“In this exhibition I explore the Lake District in its many watery instances - its ghylls and rivers, torrential falls and hanging clouds, the bristle of a breeze on the surface of a tarn.” - Fay Collins
As its name suggests, the Lake District is a land of water - but not just lakes. Wild waterfalls, bubbling becks, rain, mist, snow, flood and drought have been brought together in this exhibition by Fay Collins, an artist who, like all of us, is drawn to water. The human impulse to swim, play, gaze and contemplate in and near water, combined with that raw, powerful experience of being immersed in dramatic mountain environments, makes Cumbria a popular place to be; on top of that a long tradition of Romantic and aesthetic engagement with the area means it can be hard, from an artistic point of view, to find an original way in.
With this exhibition, Fay brings a unique, unsentimental body of work to the table. Often finding sharply contrasting, playful beauty and meaning in overlooked and haphazard arrangements of waters-edge debris, groups of trees, rock and confluences of rivers: she has produced a collection of paintings that delight, interrogate and surprise. They force us to consider the minute and the momentary as well as the vertiginous and majestic. Here we see water in the Lake District - its abundance and its absence - in terms of its relationship to plant and bird life, to sky and to geology. We see it, as Fay does, as both a celebration of a life force and testament to the fragility of our environment. Here we witness an ongoing dialogue with Romanticism in which pleasure and beauty are inherent in the terrifying force and grandeur of nature.

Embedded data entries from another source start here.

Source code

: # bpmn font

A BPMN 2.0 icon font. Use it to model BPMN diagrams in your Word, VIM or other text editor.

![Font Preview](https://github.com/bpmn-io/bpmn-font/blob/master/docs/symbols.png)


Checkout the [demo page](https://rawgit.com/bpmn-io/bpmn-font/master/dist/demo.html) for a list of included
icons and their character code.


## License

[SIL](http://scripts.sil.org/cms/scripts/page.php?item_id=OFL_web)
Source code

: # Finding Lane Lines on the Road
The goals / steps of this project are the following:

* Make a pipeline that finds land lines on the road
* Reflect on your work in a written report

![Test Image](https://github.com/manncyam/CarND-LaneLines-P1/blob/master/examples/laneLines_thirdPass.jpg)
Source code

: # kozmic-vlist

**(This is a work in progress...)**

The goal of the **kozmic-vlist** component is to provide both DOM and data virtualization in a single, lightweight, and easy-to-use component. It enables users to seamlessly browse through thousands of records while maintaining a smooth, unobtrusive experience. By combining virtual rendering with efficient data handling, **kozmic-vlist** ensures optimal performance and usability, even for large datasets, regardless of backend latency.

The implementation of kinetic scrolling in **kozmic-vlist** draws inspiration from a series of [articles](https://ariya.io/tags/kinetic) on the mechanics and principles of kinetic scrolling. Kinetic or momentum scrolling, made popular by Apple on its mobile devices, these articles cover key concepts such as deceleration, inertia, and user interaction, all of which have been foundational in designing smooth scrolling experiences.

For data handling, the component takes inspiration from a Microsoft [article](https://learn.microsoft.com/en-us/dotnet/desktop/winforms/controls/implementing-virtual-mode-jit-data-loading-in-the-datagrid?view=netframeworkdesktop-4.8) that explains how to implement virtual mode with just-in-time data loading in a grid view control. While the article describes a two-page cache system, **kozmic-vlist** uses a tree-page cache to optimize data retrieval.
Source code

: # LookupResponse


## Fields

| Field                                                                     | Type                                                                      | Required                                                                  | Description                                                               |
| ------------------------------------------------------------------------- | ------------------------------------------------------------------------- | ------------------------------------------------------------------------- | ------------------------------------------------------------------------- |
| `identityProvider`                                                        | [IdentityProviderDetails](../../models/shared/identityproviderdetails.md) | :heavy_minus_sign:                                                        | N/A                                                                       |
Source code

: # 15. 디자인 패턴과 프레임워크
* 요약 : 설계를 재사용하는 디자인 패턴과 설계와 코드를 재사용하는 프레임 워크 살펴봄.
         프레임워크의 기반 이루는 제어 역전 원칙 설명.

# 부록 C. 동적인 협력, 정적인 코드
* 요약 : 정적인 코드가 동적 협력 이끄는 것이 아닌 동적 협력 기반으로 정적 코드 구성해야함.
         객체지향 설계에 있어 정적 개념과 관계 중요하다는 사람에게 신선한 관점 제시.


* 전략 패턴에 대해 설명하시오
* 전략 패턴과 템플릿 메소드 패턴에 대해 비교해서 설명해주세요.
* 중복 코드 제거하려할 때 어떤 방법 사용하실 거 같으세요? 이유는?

When Fay looks back at her days of wild-swimming, kayaking, mountaineering, she can recall the overriding sensation of being so close to danger or the unknown. And it is these fears and exhilarations that are re-animated in the paintings in ‘Drawn to Water.’
Fay offers a sober, alternative vision of the Lakes, sensitive to the value of water in all its manifestations and to the consequences of its absence; with an eye on climate change and the incursion of people / hand of humankind on this special place.
The vision she has explored through these paintings investigates that timeless, human fascination with water in natural settings and the impulse towards contemplation in its presence. At the same time, she is offering the viewer a unique, personal insight into the choices that she makes in perspective - looking upwards at a rushing torrent, submerged reeds at arm’s length, a shore glimpsed through trees at eye level, beyond the visible horizon - as well as in materials and technique - scratching and reworking of paint and wax enables her to express and reformulate her lived experiences of these places. She enjoys paying careful attention to colour, texture and light, thus many of my paintings celebrate the exquisite detail discovered in nature.
The relationship between water and geology, water and plant life, water and sky, is the starting-point of this body of work; Fay has attempted to articulate this in as ambivalent and unsentimental approach as possible. Her interpretation of these watery places; the fear of the cold depths when swimming, the fast-changing light as rain showers move across a valley, the thrill of kayaking, the simple delight of working in plein air, and reliving experiences back in the studio, all of these can be intuited.